Unemployment finished the year at the lowest rate since the dot-com bubble. And forces are aligning to drive it even lower.
The Republican tax cuts are set to provide about $136 billion of stimulus in 2018. Implementing the tax overhaul, which includes complex new arrangements for small businesses and taxation of international earnings, will prove a major task for Treasury Secretary Steven Mnuchin and David Kautter, the Trump Treasury appointee who is also the acting IRS commissioner.
With the tax cuts taking effect, it’s possible that the unemployment rate will dip to 3.5 percent or lower, plumbing depths not seen since the 1960s.
Unemployment that low would be a sign that the economy is performing as well as it could be, at least in the eyes of many central bankers at the Federal Reserve. At some point, rock-bottom unemployment is thought to be a threat to drive up inflation.
Whether that threat is real is a question that Jerome Powell, Trump’s nominee to replace Janet Yellen as chairman of the Fed, would have to weigh. If low unemployment really is a threat to stable inflation, it would be up to him to hasten the plans for raising interest rates over the next few years. If it’s not, though, further rate increases could mean that many people who want jobs don’t get them.
For their part, congressional Republicans and administration officials believe that there are many more people who want jobs but aren’t able to get them. They frequently look beyond the unemployment statistics to figures about labor force participation to make that case. The labor force participation rate is still well below its level before the financial crisis. That might partly be expected, because of the aging of the population, but workforce participation also has been declining among working-age men for years.
House Speaker Paul Ryan and Trump have talked up the prospects of welfare reform as a way of getting more people into the labor pool. Republicans could pursue legislation to overhaul some of the major benefit programs to include more work requirements.

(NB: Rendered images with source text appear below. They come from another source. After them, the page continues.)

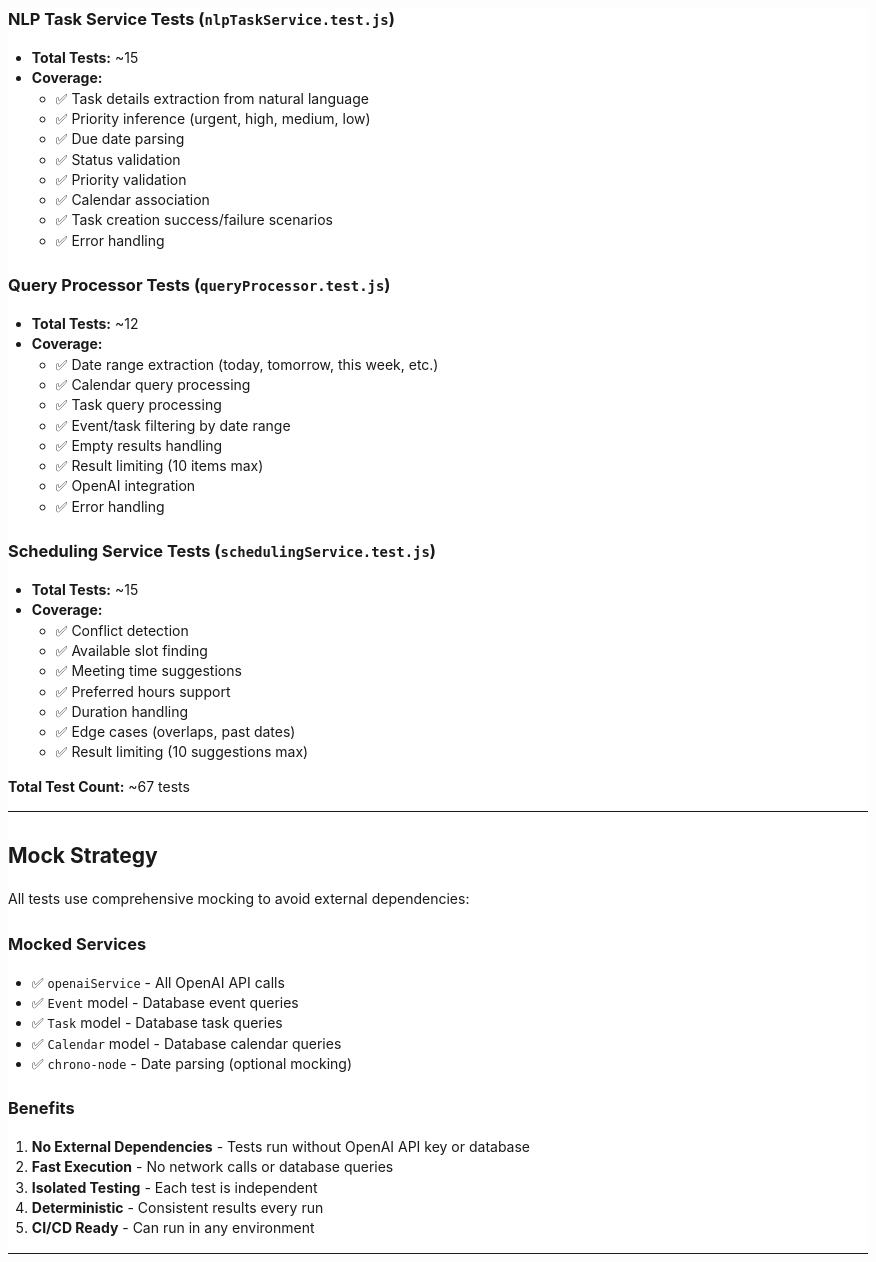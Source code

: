 ### NLP Task Service Tests (`nlpTaskService.test.js`)
- **Total Tests:** ~15
- **Coverage:**
  - ✅ Task details extraction from natural language
  - ✅ Priority inference (urgent, high, medium, low)
  - ✅ Due date parsing
  - ✅ Status validation
  - ✅ Priority validation
  - ✅ Calendar association
  - ✅ Task creation success/failure scenarios
  - ✅ Error handling

### Query Processor Tests (`queryProcessor.test.js`)
- **Total Tests:** ~12
- **Coverage:**
  - ✅ Date range extraction (today, tomorrow, this week, etc.)
  - ✅ Calendar query processing
  - ✅ Task query processing
  - ✅ Event/task filtering by date range
  - ✅ Empty results handling
  - ✅ Result limiting (10 items max)
  - ✅ OpenAI integration
  - ✅ Error handling

### Scheduling Service Tests (`schedulingService.test.js`)
- **Total Tests:** ~15
- **Coverage:**
  - ✅ Conflict detection
  - ✅ Available slot finding
  - ✅ Meeting time suggestions
  - ✅ Preferred hours support
  - ✅ Duration handling
  - ✅ Edge cases (overlaps, past dates)
  - ✅ Result limiting (10 suggestions max)

**Total Test Count:** ~67 tests

---

## Mock Strategy

All tests use comprehensive mocking to avoid external dependencies:

### Mocked Services
- ✅ `openaiService` - All OpenAI API calls
- ✅ `Event` model - Database event queries
- ✅ `Task` model - Database task queries
- ✅ `Calendar` model - Database calendar queries
- ✅ `chrono-node` - Date parsing (optional mocking)

### Benefits
1. **No External Dependencies** - Tests run without OpenAI API key or database
2. **Fast Execution** - No network calls or database queries
3. **Isolated Testing** - Each test is independent
4. **Deterministic** - Consistent results every run
5. **CI/CD Ready** - Can run in any environment

---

Medicaid, in particular, is likely to come under scrutiny from Congress or from the administration. Alex Azar, Trump’s nominee to succeed Tom Price as secretary of the Department of Health and Human Services, would have significant latitude to do some of the same things administratively.
The other big agenda item that Trump economic adviser Gary Cohn has teased is a program of infrastructure spending of as much as $1 trillion in new spending on bridges, ports, and roads in addition to regular government funding.
In theory, improving the transportation system would make logistics easier for businesses, increasing productivity. And productivity drives higher pay.
Although wages and salaries have been rising steadily for years, the country hasn’t seen the catch-up growth that might be expected. Republicans criticized former President Barack Obama for the slow acceleration in wages and now justify their tax reform and the push for infrastructure as ways to boost productivity and compensation.
The same goes for financial regulation. In the Senate, Banking Committee Chairman Mike Crapo of Idaho has assembled bipartisan support for a legislative package that would modestly ease some of the post-crisis rules that Republicans have claimed choke off credit and hamper growth. Trump and House conservatives would like to go further and repeal big parts of the 2010 Dodd-Frank financial reform law, but any such rollbacks would need to be undertaken administratively because of Democratic opposition in the Senate.
There is one major bill that could gain support in 2018, though: legislation to reform the housing finance system. Reform of the secondary mortgage market is the biggest unfinished businesses since the financial crisis and would provide a capstone for the tenure of House Financial Services Committee Chairman Jeb Hensarling. The Texas conservative is set to retire at the end of the year and wants to shutter Fannie Mae and Freddie Mac. In the Senate, a bipartisan duo — Republican Bob Corker of Tennessee and Democrat Mark Warner of Virginia — are working on a plan to keep Fannie and Freddie but allow competitors to offer government-guaranteed mortgage-backed securities.